You can always add more building targets or remove the ones you don't need.
(4) In the same directory create a new directory named 'project'.
(5) Put the druid source code into 'druid_build/project'.
(6) Create a file 'druid_build/project/assembly.sbt' with content as follows.
addSbtPlugin("com.eed3si9n" % "sbt-assembly" % "0.13.0")
(7) In the 'druid_build' directory, run 'sbt assembly'.
(8) In the 'druid_build/target/scala-2.10' folder, you will find the fat jar you just build.
(9) Make sure the jars you've uploaded has been completely removed. The HDFS directory is by default '/tmp/druid-indexing/classpath'.

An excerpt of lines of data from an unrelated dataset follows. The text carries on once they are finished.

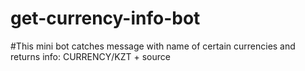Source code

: # get-currency-info-bot


#This mini bot catches message with name of certain currencies and returns info: CURRENCY/KZT + source
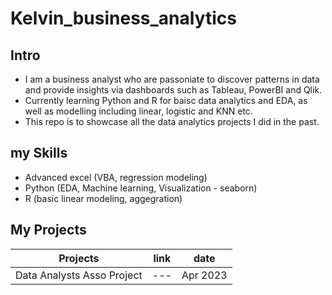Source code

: # Kelvin_business_analytics

## Intro
* I am a business analyst who are passoniate to discover patterns in data and provide insights via dashboards such as Tableau, PowerBI and Qlik.
* Currently learning Python and R for baisc data analytics and EDA, as well as modelling including linear, logistic and KNN etc.
* This repo is to showcase all the data analytics projects I did in the past.

## my Skills
* Advanced excel (VBA, regression modeling)
* Python (EDA, Machine learning, Visualization - seaborn)
* R (basic linear modeling, aggegration)

## My Projects
| Projects | link | date |
|---|---|---|
|Data Analysts Asso Project|---|Apr 2023|
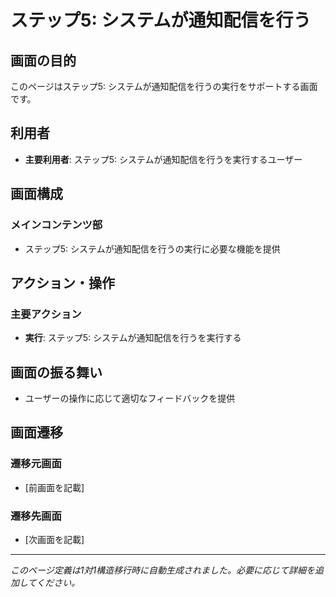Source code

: # ステップ5: システムが通知配信を行う

## 画面の目的
このページはステップ5: システムが通知配信を行うの実行をサポートする画面です。

## 利用者
- **主要利用者**: ステップ5: システムが通知配信を行うを実行するユーザー

## 画面構成

### メインコンテンツ部
- ステップ5: システムが通知配信を行うの実行に必要な機能を提供

## アクション・操作

### 主要アクション
- **実行**: ステップ5: システムが通知配信を行うを実行する

## 画面の振る舞い
- ユーザーの操作に応じて適切なフィードバックを提供

## 画面遷移

### 遷移元画面
- [前画面を記載]

### 遷移先画面
- [次画面を記載]

---
*このページ定義は1対1構造移行時に自動生成されました。必要に応じて詳細を追加してください。*
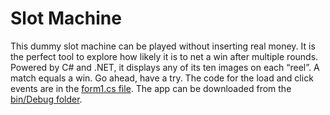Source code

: # Slot Machine

This dummy slot machine can be played without inserting real money. It is the perfect tool to explore how likely it is to net a win after multiple rounds. Powered by C# and .NET, it displays any of its ten images on each “reel”. A match equals a win. Go ahead, have a try.
The code for the load and click events are in the [form1.cs file](https://github.com/leahscode/Slot-machine/form1.cs). The app can be downloaded from the [bin/Debug folder](https://github.com/leahscode/Slot-machine/bin/Debug/SlotMachineLS.exe).
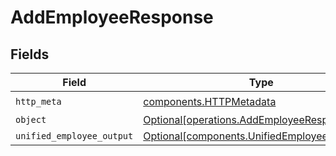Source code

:# AddEmployeeResponse


## Fields

| Field                                                                                              | Type                                                                                               | Required                                                                                           | Description                                                                                        |
| -------------------------------------------------------------------------------------------------- | -------------------------------------------------------------------------------------------------- | -------------------------------------------------------------------------------------------------- | -------------------------------------------------------------------------------------------------- |
| `http_meta`                                                                                        | [components.HTTPMetadata](../../models/components/httpmetadata.md)                                 | :heavy_check_mark:                                                                                 | N/A                                                                                                |
| `object`                                                                                           | [Optional[operations.AddEmployeeResponseBody]](../../models/operations/addemployeeresponsebody.md) | :heavy_minus_sign:                                                                                 | N/A                                                                                                |
| `unified_employee_output`                                                                          | [Optional[components.UnifiedEmployeeOutput]](../../models/components/unifiedemployeeoutput.md)     | :heavy_minus_sign:                                                                                 | N/A                                                                                                |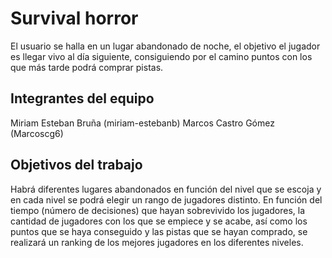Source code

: # Survival horror
El usuario se halla en un lugar abandonado de noche, el objetivo el jugador es llegar vivo al día siguiente, consiguiendo por el camino puntos con los que más tarde podrá comprar pistas.  

## Integrantes del equipo

Miriam Esteban Bruña (miriam-estebanb) Marcos Castro Gómez (Marcoscg6)

## Objetivos del trabajo
Habrá diferentes lugares abandonados en función del nivel que se escoja y en cada nivel se podrá elegir un rango de jugadores  distinto. 
En función del tiempo (número de decisiones) que hayan sobrevivido los jugadores, la cantidad de jugadores con los que se empiece y se acabe, así como los puntos que se haya conseguido y las pistas que se hayan comprado, se realizará un ranking de los mejores jugadores en los diferentes niveles.

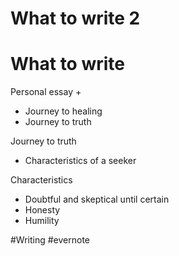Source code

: # What to write 2

# What to write

Personal essay +

- Journey to healing
- Journey to truth

Journey to truth

- Characteristics of a seeker

Characteristics

- Doubtful and skeptical until certain
- Honesty
- Humility

\#Writing #evernote

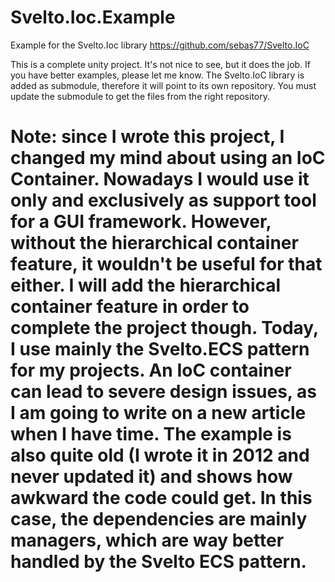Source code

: # Svelto.Ioc.Example
Example for the Svelto.Ioc library https://github.com/sebas77/Svelto.IoC

This is a complete unity project. It's not nice to see, but it does the job. If you have better examples, please let me know. The Svelto.IoC library is added as submodule, therefore it will point to its own repository. You must update the submodule to get the files from the right repository.

# Note: since I wrote this project, I changed my mind about using an IoC Container. Nowadays I would use it only and exclusively as support tool for a GUI framework. However, without the hierarchical container feature, it wouldn't be useful for that either. I will add the hierarchical container feature in order to complete the project though. Today, I use mainly the Svelto.ECS pattern for my projects. An IoC container can lead to severe design issues, as I am going to write on a new article when I have time. The example is also quite old (I wrote it in 2012 and never updated it) and shows how awkward the code could get. In this case, the dependencies are mainly managers, which are way better handled by the Svelto ECS pattern.
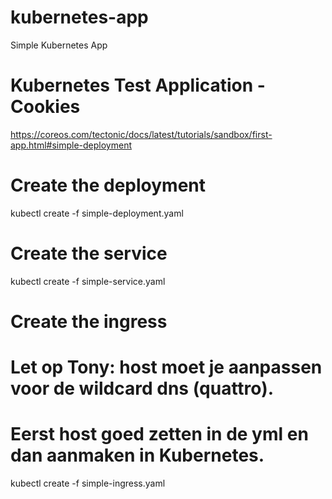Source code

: # kubernetes-app
Simple Kubernetes App

# Kubernetes Test Application - Cookies
https://coreos.com/tectonic/docs/latest/tutorials/sandbox/first-app.html#simple-deployment

# Create the deployment
kubectl create -f simple-deployment.yaml

# Create the service
kubectl create -f simple-service.yaml

# Create the ingress
# Let op Tony: host moet je aanpassen voor de wildcard dns (quattro).
# Eerst host goed zetten in de yml en dan aanmaken in Kubernetes.
kubectl create -f simple-ingress.yaml
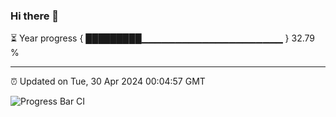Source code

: ### Hi there 👋

⏳ Year progress { █████████▁▁▁▁▁▁▁▁▁▁▁▁▁▁▁▁▁▁▁▁▁ } 32.79 %

---

⏰ Updated on Tue, 30 Apr 2024 00:04:57 GMT

![Progress Bar CI](https://github.com/liununu/liununu/workflows/Progress%20Bar%20CI/badge.svg)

(10) Include the fat jar in the classpath when you start the indexing service. Make sure you've removed 'lib/*' from your classpath because now the fat jar includes all you need.
Workaround - 3
If sbt is not your choice, you can also use maven-shade-plugin
to make a fat jar: relocation all jackson packages will resolve it too. In this way, druid will not be affected by jackson library embedded in hadoop. Please follow the steps below:
(1) Add all extensions you needed to services/pom.xml
like
<dependency>
<groupId>io.druid.extensions</groupId>
<artifactId>druid-avro-extensions</artifactId>
<version>${project.parent.version}</version>
</dependency>
<dependency>
<groupId>io.druid.extensions.contrib</groupId>
<artifactId>druid-parquet-extensions</artifactId>
<version>${project.parent.version}</version>
</dependency>
<dependency>
<groupId>io.druid.extensions</groupId>
<artifactId>druid-hdfs-storage</artifactId>
<version>${project.parent.version}</version>
</dependency>
<dependency>
<groupId>io.druid.extensions</groupId>
<artifactId>mysql-metadata-storage</artifactId>
<version>${project.parent.version}</version>
</dependency>
(2) Shade jackson packages and assemble a fat jar.
<plugin>
<groupId>org.apache.maven.plugins</groupId>
<artifactId>maven-shade-plugin</artifactId>
<executions>
<execution>
<phase>package</phase>
<goals>
<goal>shade</goal>
</goals>
<configuration>
<outputFile>
${project.build.directory}/${project.artifactId}-${project.version}-selfcontained.jar
</outputFile>
<relocations>
<relocation>
<pattern>com.fasterxml.jackson</pattern>
<shadedPattern>shade.com.fasterxml.jackson</shadedPattern>
</relocation>
</relocations>
<artifactSet>
<includes>
<include>*:*</include>
</includes>
</artifactSet>
<filters>
<filter>
<artifact>*:*</artifact>
<excludes>
<exclude>META-INF/*.SF</exclude>
<exclude>META-INF/*.DSA</exclude>
<exclude>META-INF/*.RSA</exclude>
</excludes>
</filter>
</filters>
<transformers>
<transformer implementation="org.apache.maven.plugins.shade.resource.ServicesResourceTransformer"/>
</transformers>
</configuration>
</execution>
</executions>
</plugin>
Copy out services/target/xxxxx-selfcontained.jar
after mvn install
in project root for further usage.
(3) run hadoop indexer (post an indexing task is not possible now) as below. lib
is not needed anymore. As hadoop indexer is a standalone tool, you don't have to replace the jars of your running services:
java -Xmx32m \
-Dfile.encoding=UTF-8 -Duser.timezone=UTC \
-classpath config/hadoop:config/overlord:config/_common:$SELF_CONTAINED_JAR:$HADOOP_DISTRIBUTION/etc/hadoop \
-Djava.security.krb5.conf=$KRB5 \
io.druid.cli.Main index hadoop \
$config_path
Working with Hadoop 1.x and older
We recommend recompiling Druid with your particular version of Hadoop by changing the dependencies in Druid's pom.xml files. Make sure to also either override the default hadoopDependencyCoordinates
in the code or pass your Hadoop version in as part of indexing.